Metal has dominated orthopedic fixation — a stubborn status quo in a field that’s otherwise embraced innovation. Previous attempts at non-permanent implants such as bioresorbables and polymer-based biocomposites showed promise, but ultimately missed the mark on biocompatibility and strength, leaving industry skeptical and surgeons feeling burned.
So, does industry leave things as-is and keep with metal as the material of choice for nearly all implants? Consider this: One in four patients with metal implants undergoes a second operation for hardware removal worldwide. In the U.S. alone, $1.5 billion is spent annually on hardware removal surgery.
OSSIO, founded in 2014, doesn’t think that’s acceptable. The company believes its OSSIOfiber bone mineral-based material platform cracks the code, staking a claim to a new “bio-integrative” category. Brennan Marilla, Chief Commercial and Operating Officer, contrasts the orthopedic industry’s lack of fixation innovation with the advances in the aerospace industry.
“If you’ve ever seen SpaceX go over your head, it looks like Star Wars. You can’t believe the streaks in the sky,” he said. “When I saw it, I thought, how is it that we have reusable rockets that can be caught with chopsticks, we’re possibly going to Mars in the next decade, and yet we’re still using metal screws that have been around since the French Revolution. OSSIO feels a responsibility to change that.”
Transforming the Orthopedic Industry
OSSIOfiber is a matrix of thousands of continuous bone mineral fibers that, together, are 1.5x stronger than cortical bone and 5x stronger than common bioresorbables. Using silicon dioxide, sodium oxide, calcium oxide, magnesium oxide, boron trioxide, and phosphorus pentoxide, the company organizes in new ways minerals that have been in clinical use for more than 30 years, creating implants that are MRI safe, and artifact-free on x-ray and CT—a meaningful differentiator for post-op imaging.
“OSSIOfiber has a completely different material composition,” Marilla said. “We have a different way of manufacturing—layering fibers, almost like a weave—to make them incredibly strong.”
Upon implantation, fluid exchange triggers bone-forming cells to migrate onto and eventually through the implant, which fully remodels into the native anatomy. Bone attachment begins in as little as two weeks, and full integration occurs within 18-24 months, with no adverse inflammatory response and no hardware left behind. OSSIOfiber’s polymer content (PLDLA) functions only as a binder and is largely eliminated by the body well before full integration.
“The composition of materials within the implant mimics that of the native bone itself,” said Brian Verrier, Chief Executive Officer at OSSIO.
Developed over more than a decade by Founder and Chief Innovation Officer Orahn Preiss-Bloom, OSSIOfiber works within existing surgical techniques and existing reimbursement codes, making it easier for surgeons and their clinical teams to use.

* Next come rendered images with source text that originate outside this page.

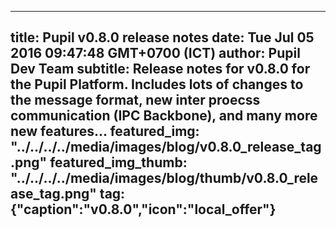 ---
 title: Pupil v0.8.0 release notes
 date: Tue Jul 05 2016 09:47:48 GMT+0700 (ICT)
 author: Pupil Dev Team
 subtitle: Release notes for v0.8.0 for the Pupil Platform. Includes lots of changes to the message format, new inter proecss communication (IPC Backbone), and many more new features...
 featured_img: "../../../../media/images/blog/v0.8.0_release_tag.png"
 featured_img_thumb: "../../../../media/images/blog/thumb/v0.8.0_release_tag.png"
 tag: {"caption":"v0.8.0","icon":"local_offer"}
 ---

<script src="//cdn.rawgit.com/showdownjs/showdown/1.3.0/dist/showdown.min.js"></script>
<script type="text/javascript">
document.addEventListener("DOMContentLoaded", function(event) { 
	$(document).ready(function() {
		$.ajax({
			type: 'GET',
			url: "https://api.github.com/repos/pupil-labs/pupil/releases/tags/v0.8",
			dataType: "jsonp",
			success: function(data, textStatus,jaXHR){
				var converter = new showdown.Converter();
				var text = data.data.body;
				var html = converter.makeHtml(text); 
				$('section[class~="content"]').html(html);
				$('a[href="#downloads"]').prop('href',data.data.html_url);
			}
		});
	});
});
</script>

Gaining Commercial Traction
OSSIO launched commercially in the U.S. in 2019 with the hammertoe bone pin. Since then, the company’s notable product launches have included compression screws, the first and only non-permanent compression staple, a 2.5mm suture anchor and the MIA bunion correction system.

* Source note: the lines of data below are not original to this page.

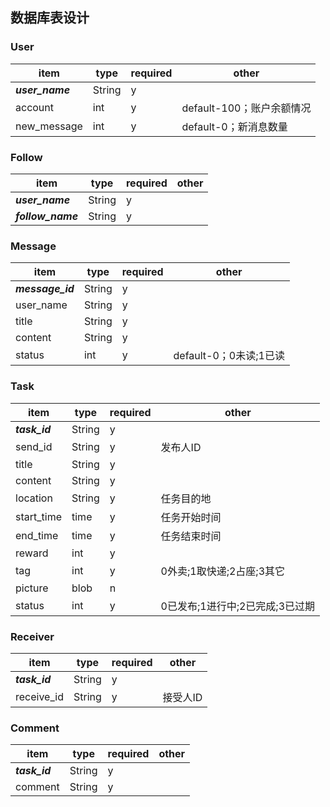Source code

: ## 数据库表设计

### User
item | type | required | other
---- | --- | --- | ---
***user_name*** | String | y |
account | int | y | default-100；账户余额情况
new_message | int | y | default-0；新消息数量

### Follow
item | type | required | other
---- | --- | --- | ---
***user_name*** | String | y |
***follow_name*** |  String | y |

### Message
item | type | required | other
---- | --- | --- | ---
***message_id*** |  String | y | 
user_name | String | y |
title | String | y | 
content | String | y | 
status | int | y | default-0；0未读;1已读 

### Task
item | type | required | other
---- | --- | --- | ---
***task_id*** | String | y |
send_id | String | y | 发布人ID
title |  String | y | 
content | String | y | 
location | String | y | 任务目的地
start_time | time | y | 任务开始时间
end_time | time | y | 任务结束时间
reward |  int | y | 
tag | int | y | 0外卖;1取快递;2占座;3其它 
picture | blob | n |
status | int | y | 0已发布;1进行中;2已完成;3已过期

### Receiver
item | type | required | other
---- | --- | --- | ---
***task_id*** | String | y |
receive_id | String | y | 接受人ID

### Comment
item | type | required | other
---- | --- | --- | ---
***task_id*** | String | y |
comment | String | y |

OSSIO reached $40 million in revenue in 2025 and is tracking toward $60 million in 2026. Over six years of U.S. commercialization, surgeons have placed 80,000+ OSSIO implants. The company also boasts 1,500 active surgeons, 400+ active sales personnel in the U.S., and approximately 165 employees. And they’re not slowing down.

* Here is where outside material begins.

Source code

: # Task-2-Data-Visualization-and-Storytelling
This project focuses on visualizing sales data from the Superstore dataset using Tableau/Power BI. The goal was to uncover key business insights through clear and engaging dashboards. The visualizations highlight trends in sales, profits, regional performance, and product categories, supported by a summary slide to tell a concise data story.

Building on that initial hammertoe fixation system and trimmable fixation nails, OSSIO’s platform technology has been in constant expansion mode. Currently, the company has products and portfolios in foot & ankle, pediatrics, and sports medicine.
Its portfolio for foot and ankle includes compression screws, a compression staple, trimmable nails, and threaded trimmable nails, with hundreds of SKUs. The MIA Bunion (Minimally Invasive All-Natural Bunion Correction System), launched in early 2026, uses OSSIOfiber’s threaded trimmable nails — the play on words is a nod to the hardware literally missing on post-op x-rays. The company is also working on a plate platform with an expected launch in early 2027.
OSSIO’s implants were cleared for pediatric use in December 2023, and its 2.5mm suture anchor was cleared for children as young as two years old in June 2025. The removal-avoidance benefit is particularly beneficial in peds, a patient population in which hardware removal rates are high with growing bones.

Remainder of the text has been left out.